She said, you know, you don’t understand. She said, I have not been a good, daughter of the Jewish people. She said ‘the Six Day War meant nothing to me, Israel means nothing to me to be frank being Jewish really doesn’t mean very much to me. Why would you want to give me something?’

The answer was that you’re a citizen and I’m a citizen of the Jewish people and therefore we have a responsibility for you and to me that incorporates what this notion is, and that motivates but that’s what the JDC is.

Marc Baker: Thanks everybody.

Aviva Klompas: I have been told that Global Jewish Citizenship is a mouthful, but I have to say I love it so much and I’m so proud to do it. And actually, Asher was speaking felt even more proud to do it. You really spoke to what fuels me about this and I’ll just step back and say, on a global level, I think there’s just something fundamental that connects Jewish people. There are 15 million of us living in different places speaking different languages, having very different life experiences.But I believe that there’s this thread that that connects us and it’s somewhat intangible, but every now and then we can feel it. So, it’s that twinge of recognition, you get when you’re out somewhere and you just see someone wearing begin to be or you hear a few words of Hebrew being spoken.

Or traveling in a new city and you pass a synagogue, for the first time. And that’s exciting. And you take a picture and send it to your family. So, so why is that it’s because there is something fundamental that is connecting us or it’s the sense of pride that we feel that we learn that organizations like the JDC are taking care of people around the world and exactly as you said we’re not doing it. We’re not meeting those people, but we feel this great sense of pride, knowing that a member of our tribe is taking care of a member of another member of our tribe, and it’s incredibly powerful to feel connected to people in this way, but we don’t have any language to explain what it is or why it is and that’s what I’m interested in understanding is giving words to why that is.

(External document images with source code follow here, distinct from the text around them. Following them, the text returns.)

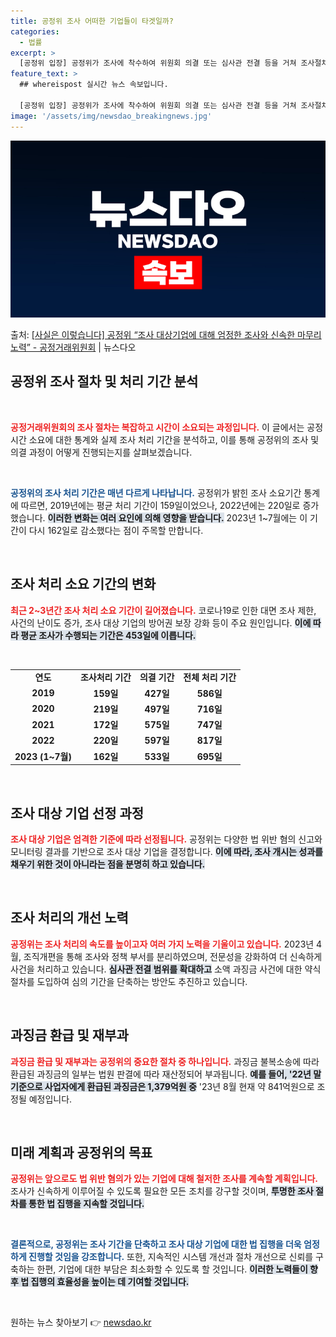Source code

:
 ```yaml
---
title: 공정위 조사 어떠한 기업들이 타겟일까?
categories:
  - 법률
excerpt: >
  [공정위 입장] 공정위가 조사에 착수하여 위원회 의결 또는 심사관 전결 등을 거쳐 조사절차를 마무리한 전체 …
feature_text: >
  ## whereispost 실시간 뉴스 속보입니다.

  [공정위 입장] 공정위가 조사에 착수하여 위원회 의결 또는 심사관 전결 등을 거쳐 조사절차를 마무리한 전체 …
image: '/assets/img/newsdao_breakingnews.jpg'
---
```


![뉴스다오 속보](/assets/img/newsdao_breakingnews.jpg)

<p>출처: <a href="https://newsdao.kr/1899" rel="dofollow">[사실은 이렇습니다] 공정위 “조사 대상기업에 대해 엄정한 조사와 신속한 마무리 노력” - 공정거래위원회</a> | 뉴스다오</p>

<h2 data-ke-size="size26">공정위 조사 절차 및 처리 기간 분석</h2>

<p data-ke-size="size16">&nbsp;</p>

<b><span style="color: #ee2323;">공정거래위원회의 조사 절차는 복잡하고 시간이 소요되는 과정입니다.</span></b> 이 글에서는 공정시간 소요에 대한 통계와 실제 조사 처리 기간을 분석하고, 이를 통해 공정위의 조사 및 의결 과정이 어떻게 진행되는지를 살펴보겠습니다.

<p data-ke-size="size16">&nbsp;</p>

<b><span style="color: #1a5490;">공정위의 조사 처리 기간은 매년 다르게 나타납니다.</span></b> 공정위가 밝힌 조사 소요기간 통계에 따르면, 2019년에는 평균 처리 기간이 159일이었으나, 2022년에는 220일로 증가했습니다. <b><span style="background-color: #21538527;">이러한 변화는 여러 요인에 의해 영향을 받습니다.</span></b> 2023년 1~7월에는 이 기간이 다시 162일로 감소했다는 점이 주목할 만합니다.

<p data-ke-size="size16">&nbsp;</p>

<h2 data-ke-size="size26">조사 처리 소요 기간의 변화</h2>

<b><span style="color: #ee2323;">최근 2~3년간 조사 처리 소요 기간이 길어졌습니다.</span></b> 코로나19로 인한 대면 조사 제한, 사건의 난이도 증가, 조사 대상 기업의 방어권 보장 강화 등이 주요 원인입니다. <b><span style="background-color: #21538527;">이에 따라 평균 조사가 수행되는 기간은 453일에 이릅니다.</span></b>

<p data-ke-size="size16">&nbsp;</p>

<table>
    <tr>
        <td style="text-align: center; height: 17px;"><b>연도</b></td>
        <td style="text-align: center; height: 17px;"><b>조사처리 기간</b></td>
        <td style="text-align: center; height: 17px;"><b>의결 기간</b></td>
        <td style="text-align: center; height: 17px;"><b>전체 처리 기간</b></td>
    </tr>
    <tr>
        <td style="text-align: center; height: 17px;"><b>2019</b></td>
        <td style="text-align: center; height: 17px;"><b>159일</b></td>
        <td style="text-align: center; height: 17px;"><b>427일</b></td>
        <td style="text-align: center; height: 17px;"><b>586일</b></td>
    </tr>
    <tr>
        <td style="text-align: center; height: 17px;"><b>2020</b></td>
        <td style="text-align: center; height: 17px;"><b>219일</b></td>
        <td style="text-align: center; height: 17px;"><b>497일</b></td>
        <td style="text-align: center; height: 17px;"><b>716일</b></td>
    </tr>
    <tr>
        <td style="text-align: center; height: 17px;"><b>2021</b></td>
        <td style="text-align: center; height: 17px;"><b>172일</b></td>
        <td style="text-align: center; height: 17px;"><b>575일</b></td>
        <td style="text-align: center; height: 17px;"><b>747일</b></td>
    </tr>
    <tr>
        <td style="text-align: center; height: 17px;"><b>2022</b></td>
        <td style="text-align: center; height: 17px;"><b>220일</b></td>
        <td style="text-align: center; height: 17px;"><b>597일</b></td>
        <td style="text-align: center; height: 17px;"><b>817일</b></td>
    </tr>
    <tr>
        <td style="text-align: center; height: 17px;"><b>2023 (1~7월)</b></td>
        <td style="text-align: center; height: 17px;"><b>162일</b></td>
        <td style="text-align: center; height: 17px;"><b>533일</b></td>
        <td style="text-align: center; height: 17px;"><b>695일</b></td>
    </tr>
</table>

<p data-ke-size="size16">&nbsp;</p>

<h2 data-ke-size="size26">조사 대상 기업 선정 과정</h2>

<b><span style="color: #ee2323;">조사 대상 기업은 엄격한 기준에 따라 선정됩니다.</span></b> 공정위는 다양한 법 위반 혐의 신고와 모니터링 결과를 기반으로 조사 대상 기업을 결정합니다. <b><span style="background-color: #21538527;">이에 따라, 조사 개시는 성과를 채우기 위한 것이 아니라는 점을 분명히 하고 있습니다.</span></b>

<p data-ke-size="size16">&nbsp;</p>

<h2 data-ke-size="size26">조사 처리의 개선 노력</h2>

<b><span style="color: #ee2323;">공정위는 조사 처리의 속도를 높이고자 여러 가지 노력을 기울이고 있습니다.</span></b> 2023년 4월, 조직개편을 통해 조사와 정책 부서를 분리하였으며, 전문성을 강화하여 더 신속하게 사건을 처리하고 있습니다. <b><span style="background-color: #21538527;">심사관 전결 범위를 확대하고</span></b> 소액 과징금 사건에 대한 약식절차를 도입하여 심의 기간을 단축하는 방안도 추진하고 있습니다.

<p data-ke-size="size16">&nbsp;</p>

<h2 data-ke-size="size26">과징금 환급 및 재부과</h2>

<b><span style="color: #ee2323;">과징금 환급 및 재부과는 공정위의 중요한 절차 중 하나입니다.</span></b> 과징금 불복소송에 따라 환급된 과징금의 일부는 법원 판결에 따라 재산정되어 부과됩니다. <b><span style="background-color: #21538527;">예를 들어, '22년 말 기준으로 사업자에게 환급된 과징금은 1,379억원 중</span></b> '23년 8월 현재 약 841억원으로 조정될 예정입니다.

<p data-ke-size="size16">&nbsp;</p>

<h2 data-ke-size="size26">미래 계획과 공정위의 목표</h2>

<b><span style="color: #ee2323;">공정위는 앞으로도 법 위반 혐의가 있는 기업에 대해 철저한 조사를 계속할 계획입니다.</span></b> 조사가 신속하게 이루어질 수 있도록 필요한 모든 조치를 강구할 것이며, <b><span style="background-color: #21538527;">투명한 조사 절차를 통한 법 집행을 지속할 것입니다.</span></b>

<p data-ke-size="size16">&nbsp;</p>

<b><span style="color: #1a5490;">결론적으로, 공정위는 조사 기간을 단축하고 조사 대상 기업에 대한 법 집행을 더욱 엄정하게 진행할 것임을 강조합니다.</span></b> 또한, 지속적인 시스템 개선과 절차 개선으로 신뢰를 구축하는 한편, 기업에 대한 부담은 최소화할 수 있도록 할 것입니다. <b><span style="background-color: #21538527;">이러한 노력들이 향후 법 집행의 효율성을 높이는 데 기여할 것입니다.</span></b>

<p data-ke-size="size16">&nbsp;</p> 

원하는 뉴스 찾아보기 👉 <a href="https://newsdao.kr" rel="dofollow">newsdao.kr</a>


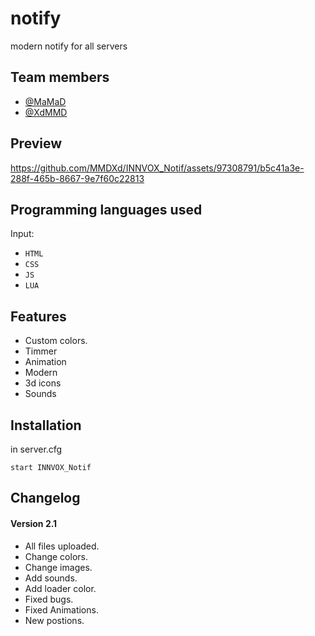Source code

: # notify #
modern notify for all servers


## Team members ##
- <a href="https://github.com/Mohammadsdq" target="_blank">@MaMaD</a>
- <a href="https://github.com/MMDXd" target="_blank">@XdMMD</a>


## Preview ##
https://github.com/MMDXd/INNVOX_Notif/assets/97308791/b5c41a3e-288f-465b-8667-9e7f60c22813


## Programming languages used ##
Input:
- `HTML`
- `CSS`
- `JS`
- `LUA`


## Features ##
- Custom colors.
- Timmer
- Animation
- Modern
- 3d icons
- Sounds


## Installation ##
in server.cfg
```
start INNVOX_Notif
```


## Changelog ##
#### Version 2.1 ####
+ All files uploaded.
+ Change colors.
+ Change images.
+ Add sounds.
+ Add loader color.
+ Fixed bugs.
+ Fixed Animations.
+ New postions.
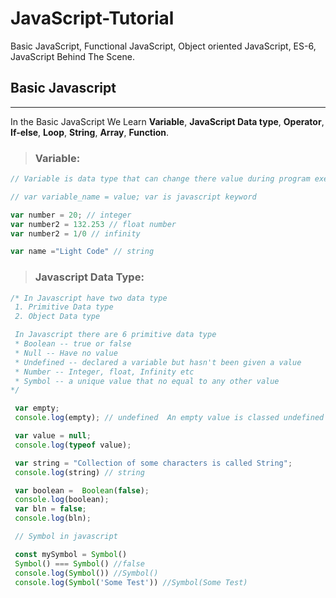 # JavaScript-Tutorial
Basic JavaScript,  Functional JavaScript, Object oriented JavaScript, ES-6, JavaScript Behind The Scene.

## Basic Javascript 
___
In the Basic JavaScript We Learn **Variable**, **JavaScript Data type**,  **Operator**, **If-else**, **Loop**, **String**, **Array**, **Function**.

>### Variable:
```javascript
// Variable is data type that can change there value during program execution. we can defined a variable

// var variable_name = value; var is javascript keyword

var number = 20; // integer
var number2 = 132.253 // float number
var number2 = 1/0 // infinity

var name ="Light Code" // string

```

>### Javascript Data Type:
```javascript 
/* In Javascript have two data type
 1. Primitive Data type 
 2. Object Data type

 In Javascript there are 6 primitive data type
 * Boolean -- true or false
 * Null -- Have no value 
 * Undefined -- declared a variable but hasn't been given a value
 * Number -- Integer, float, Infinity etc
 * Symbol -- a unique value that no equal to any other value
*/

 var empty; 
 console.log(empty); // undefined  An empty value is classed undefined

 var value = null;
 console.log(typeof value);

 var string = "Collection of some characters is called String";
 console.log(string) // string

 var boolean =  Boolean(false);
 console.log(boolean);
 var bln = false;
 console.log(bln);

 // Symbol in javascript

 const mySymbol = Symbol()
 Symbol() === Symbol() //false
 console.log(Symbol()) //Symbol()
 console.log(Symbol('Some Test')) //Symbol(Some Test)

```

Because Global Citizenship is about finding a way to express what that thread is so giving us words and values and common experiences. So, it doesn’t matter where you live, or what you experienced, we still have something common between us. Global Citizenship is exactly as I said, it’s about knowing that your life is tied to the lives of other people who are outside your own family or local community. It’s about having a better idea and understanding of the world and its people, because I believe that understanding brings about connection. Connection will often lead to a feeling of mutual responsibility and Asher said that at beginning of his of his answer, but I want to amplify it. It’s called Global Jewish citizenship because inherent in the notion of citizenship is the idea that there are privileges and responsibilities that come along with being a citizen and we are incredibly privileged to be able to engage in the world in the way that we are able to. If you’re engaged in the world and you have to look at it for what it is and you see the inequality and you see that suffering that I described earlier, but you also see the goodness and the inspiration and the kindness and the compassion of other people.

And that’s all the components of our work.

Marc Baker: Thanks, and all that talk about connectedness and interconnectedness is a perfect segue to this global pandemic.

You know what a powerful time to be thinking about this general notion that even though we can’t see and feel it and we know we’re part of something larger and that’s that we have a longing for it and that we know it.

We needed that during a time when we are literally socially isolated from each other. But let me ask you to talk about what this pandemic is meant for for our work.

Asher, maybe you can start and talk a little bit about how COVID-19 has either shifted the focus and priorities are the JDC or some of the good work that you’ve had to do in the face of this health and economic crisis and then maybe you could share a little bit about this from your perspective.

Asher Ostrin: You know, there are two things that struck me. First, it was this tremendous outpouring wherever we were both here in Israel and in communities around the world, this notion of volunteerism that that people stepped up and they were prepared in many instances, I have to say, even at great personal risk because to go out of the one of their homes to provide the food or the medicine or basic services to the elderly who are shut ins here in Israel. There was Council and volunteers which the JDC founded six years ago over 100,000 volunteers and many of those volunteers in a regular basis.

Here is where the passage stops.